Dr. Michael E. Ruhling conducting the RIT Orchestra

Michael Ruhling

Conductor

Michael E. Ruhling is an associate professor of Fine Arts/Music in the College of Liberal Arts at the Rochester (NY) Institute of Technology, where he has taught a variety of courses in music history and appreciation, and conducted the RIT Orchestra, since 1998. He has also taught courses at the Eastman School of Music, Goshen College, Huntington College, and The Catholic University of America. He received his Ph.D. in historical musicology from The Catholic University of America in 2000, and holds masters degrees in orchestral conducting (U. of Missouri) and music history (U. of Notre Dame). From 2004 to 2009 Dr. Ruhling served on the conducting and lecture faculty of the Classical Music Festival held each August in Eisenstadt, Austria. He has appeared as guest conductor of the Brighton Symphony Orchestra, Prince George's Philharmonic, Finger Lakes Symphony, UNLV Symphony and Opera, Rochester's Air de Cour, and several other orchestras and choirs throughout the country. His book Johann Peter Salomon's Scores of Four Haydn Symphonies: Edition with Commentary was published by the Edwin Mellen Press in 2004, and his essay on the symphonies of Michael Haydn will appear in The Symphonic Repertoire, Vol. 1: The Eighteenth Century Symphony to be published by the Indiana University Press in 2010. He has delivered numerous papers and presented many lecture-performances on 18th and 19th century repertoire and performance practices, and was named the 2008-2009 Christopher Hogwood Historically Informed Performance Fellow by the Boston Handel and Haydn Society, this country's oldest performing ensemble. Dr. Ruhling is the first president of the Haydn Society of North America, is a member of the Haydn Society of Great Britain's Committee of Honour, and recently served as secretary-treasurer of the Society for Eighteenth Century Music. He lives in Irondequoit, New York with his wife Julie, an accomplished pianist, and sons Alexander, Peter, and Nicholas.

Carolyn Goodman

Concert Master

Coming from a family of scientists and musicians, Carolyn Wenk Goodman decided on violin as a career at the urging of her teacher and mentor Bronislaw Gimpel. Her later teachers included Paul Rolland, Andre Gertler and master classes with Isaac Stern.

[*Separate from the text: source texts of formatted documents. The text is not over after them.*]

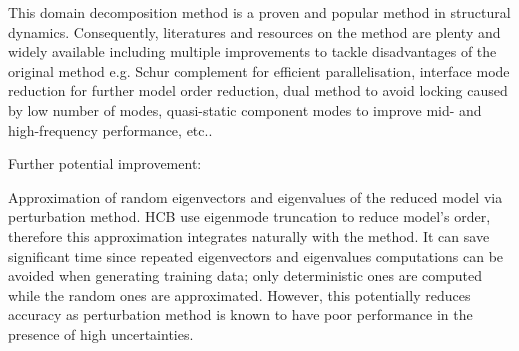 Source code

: \documentclass[a4paper,oneside,10pt]{article}
\begin{document}
\begin{singlespace}
This domain decomposition method is a proven and popular method in structural dynamics.
Consequently, literatures and resources on the method are plenty and widely available including multiple improvements to tackle disadvantages of the original method e.g. Schur complement for efficient parallelisation, interface mode reduction for further model order reduction, dual method to avoid locking caused by low number of modes, quasi-static component modes to improve mid- and high-frequency performance, etc..
\vspace{10pt} 

Further potential improvement: 
\vspace{10pt} 

Approximation of random eigenvectors and eigenvalues of the reduced model via perturbation method. 
HCB use eigenmode truncation to reduce model's order, therefore this approximation integrates naturally with the method. 
It can save significant time since repeated eigenvectors and eigenvalues computations can be avoided when generating training data; only deterministic ones are computed while the random ones are approximated. 
However, this potentially reduces accuracy as perturbation method is known to have poor performance in the presence of high uncertainties. 
\end{singlespace}



\newpage
 
% 
% 
% 
%
%
%
% 

%

\newpage 
\printbibliography
\end{document}
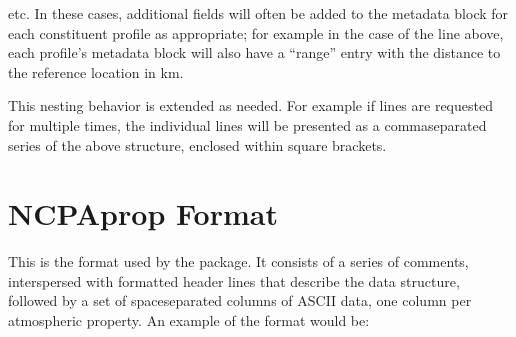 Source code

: \documentclass[letterpaper,10pt,english]{sphinxmanual}
\begin{document}
\begin{sphinxVerbatim}[commandchars=\\\{\}]
   
       
       
       
           
           
           
   \PYG{p}{[}
        
        
\end{sphinxVerbatim}

\sphinxAtStartPar
etc.  In these cases, additional fields will often be added to the metadata block for each constituent profile as appropriate; for example in the case of the line above, each profile’s metadata block will also have a “range” entry with the distance to the reference location in km.

\sphinxAtStartPar
This nesting behavior is extended as needed. For example if lines are requested for multiple times, the individual lines will be presented as a comma\sphinxhyphen{}separated series of the above structure, enclosed within square brackets.


\section{NCPAprop Format}
\label{\detokenize{formats:ncpaprop-format}}
\sphinxAtStartPar
This is the format used by the  package.  It consists of a series of comments, interspersed with formatted header lines that describe the data structure, followed by a set of space\sphinxhyphen{}separated columns of ASCII data, one column per atmospheric property.  An example of the format would be:
\end{document}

After completing a M.Mus. in violin/viola performance and pedagogy at the University of Illinois, Carolyn went to Europe for five years to play in the first violin section of the Amsterdam Philharmonic. Since returning to America, she has been active in New York City, performing such diverse music as orchestral, chamber, opera, ballet, Broadway shows and jazz, while specializing in American contemporary music in a long running concert series at Carnegie Hall. She considers herself fortunate to have performed with and learned from such greats as David Oistrakh, Leonard Bernstein, Arthur Rubinstein, Yehudi Menuhin, Yo-Yo Ma, Winton Marsalis (Jazz at Lincoln Center) Ray Charles, Eubie Blake, and, presently, with Itzaak Perlman for a three year period. Carolyn has recorded for film, radio, TV and on CD with, among others, Phillip Glass, Brian Eno, Keith Jarrett,and Sir Roland Hanna on Nonesuch, London and Philips labels. Carolyn lives with her family in Pittsford and enjoys traveling to Massachussetts to watch her daughter Sarah play softball for Smith College.